Among the 64 VAERS reports of myocarditis, a rare adverse event that has been associated with mRNA-based COVID-19 vaccines (3), after Pfizer-BioNTech booster dose vaccination among adolescents, 32 cases were confirmed at the time of this report. The reporting rate of confirmed cases of myocarditis among adolescent boys after Pfizer-BioNTech booster dose vaccination (11.4 per 1 million doses administered) was lower than for dose 2 Pfizer-BioNTech vaccination for boys aged 12–15 years (70.7 per 1 million doses administered) or 16–17 years (105.9 per 1 million doses administered) (3). CDC will follow up on myocarditis reports at 3–6 months after onset to assess health and functional status.

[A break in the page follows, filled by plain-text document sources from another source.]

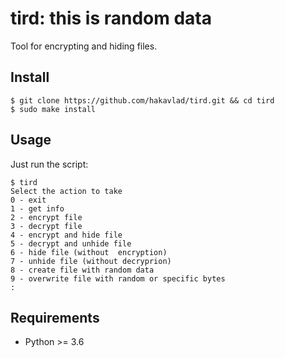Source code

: # tird: this is random data

Tool for encrypting and hiding files.

## Install

```
$ git clone https://github.com/hakavlad/tird.git && cd tird
$ sudo make install
```

## Usage

Just run the script:
```
$ tird
Select the action to take
0 - exit
1 - get info
2 - encrypt file
3 - decrypt file
4 - encrypt and hide file
5 - decrypt and unhide file
6 - hide file (without  encryption)
7 - unhide file (without decryprion)
8 - create file with random data
9 - overwrite file with random or specific bytes
:
```

## Requirements

- Python >= 3.6
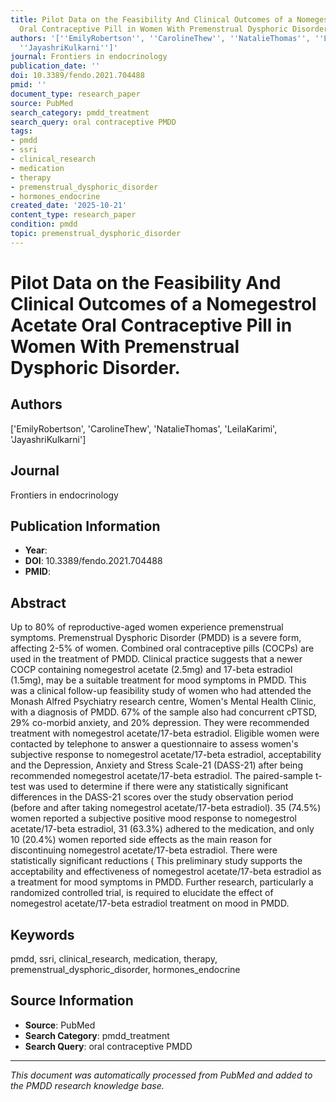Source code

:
 ```yaml
---
title: Pilot Data on the Feasibility And Clinical Outcomes of a Nomegestrol Acetate
  Oral Contraceptive Pill in Women With Premenstrual Dysphoric Disorder.
authors: '[''EmilyRobertson'', ''CarolineThew'', ''NatalieThomas'', ''LeilaKarimi'',
  ''JayashriKulkarni'']'
journal: Frontiers in endocrinology
publication_date: ''
doi: 10.3389/fendo.2021.704488
pmid: ''
document_type: research_paper
source: PubMed
search_category: pmdd_treatment
search_query: oral contraceptive PMDD
tags:
- pmdd
- ssri
- clinical_research
- medication
- therapy
- premenstrual_dysphoric_disorder
- hormones_endocrine
created_date: '2025-10-21'
content_type: research_paper
condition: pmdd
topic: premenstrual_dysphoric_disorder
---
```


# Pilot Data on the Feasibility And Clinical Outcomes of a Nomegestrol Acetate Oral Contraceptive Pill in Women With Premenstrual Dysphoric Disorder.

## Authors
['EmilyRobertson', 'CarolineThew', 'NatalieThomas', 'LeilaKarimi', 'JayashriKulkarni']

## Journal
Frontiers in endocrinology

## Publication Information
- **Year**: 
- **DOI**: 10.3389/fendo.2021.704488
- **PMID**: 

## Abstract
Up to 80% of reproductive-aged women experience premenstrual symptoms. Premenstrual Dysphoric Disorder (PMDD) is a severe form, affecting 2-5% of women. Combined oral contraceptive pills (COCPs) are used in the treatment of PMDD. Clinical practice suggests that a newer COCP containing nomegestrol acetate (2.5mg) and 17-beta estradiol (1.5mg), may be a suitable treatment for mood symptoms in PMDD. This was a clinical follow-up feasibility study of women who had attended the Monash Alfred Psychiatry research centre, Women's Mental Health Clinic, with a diagnosis of PMDD. 67% of the sample also had concurrent cPTSD, 29% co-morbid anxiety, and 20% depression. They were recommended treatment with nomegestrol acetate/17-beta estradiol. Eligible women were contacted by telephone to answer a questionnaire to assess women's subjective response to nomegestrol acetate/17-beta estradiol, acceptability and the Depression, Anxiety and Stress Scale-21 (DASS-21) after being recommended nomegestrol acetate/17-beta estradiol. The paired-sample t-test was used to determine if there were any statistically significant differences in the DASS-21 scores over the study observation period (before and after taking nomegestrol acetate/17-beta estradiol). 35 (74.5%) women reported a subjective positive mood response to nomegestrol acetate/17-beta estradiol, 31 (63.3%) adhered to the medication, and only 10 (20.4%) women reported side effects as the main reason for discontinuing nomegestrol acetate/17-beta estradiol. There were statistically significant reductions ( This preliminary study supports the acceptability and effectiveness of nomegestrol acetate/17-beta estradiol as a treatment for mood symptoms in PMDD. Further research, particularly a randomized controlled trial, is required to elucidate the effect of nomegestrol acetate/17-beta estradiol treatment on mood in PMDD.

## Keywords
pmdd, ssri, clinical_research, medication, therapy, premenstrual_dysphoric_disorder, hormones_endocrine

## Source Information
- **Source**: PubMed
- **Search Category**: pmdd_treatment
- **Search Query**: oral contraceptive PMDD

---
*This document was automatically processed from PubMed and added to the PMDD research knowledge base.*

The findings in this report are subject to at least four limitations. First, v-safe is a voluntary program; therefore, data might not be representative of the vaccinated population. Second, it is possible that vaccinees who experience an adverse event could be more likely to respond to v-safe surveys. Third, as a passive surveillance system, VAERS is subject to reporting biases and underreporting, especially of nonserious events (2). Finally, assessment of myocarditis reports to VAERS is ongoing, and counts are subject to change.

The Advisory Committee on Immunization Practices recommends that all persons aged ≥12 years receive a booster dose of COVID-19 vaccine ≥5 months after the second dose of the mRNA vaccine primary series (9). Preliminary safety findings for booster doses among adolescents are generally similar to those reported after a primary series in this age group. Health care providers, parents, and adolescents should be advised that local and systemic reactions are expected among adolescents after homologous Pfizer-BioNTech booster vaccination, and that serious adverse events are rare. CDC and FDA will continue to monitor vaccine safety and will provide updates as needed to guide COVID-19 vaccination recommendations.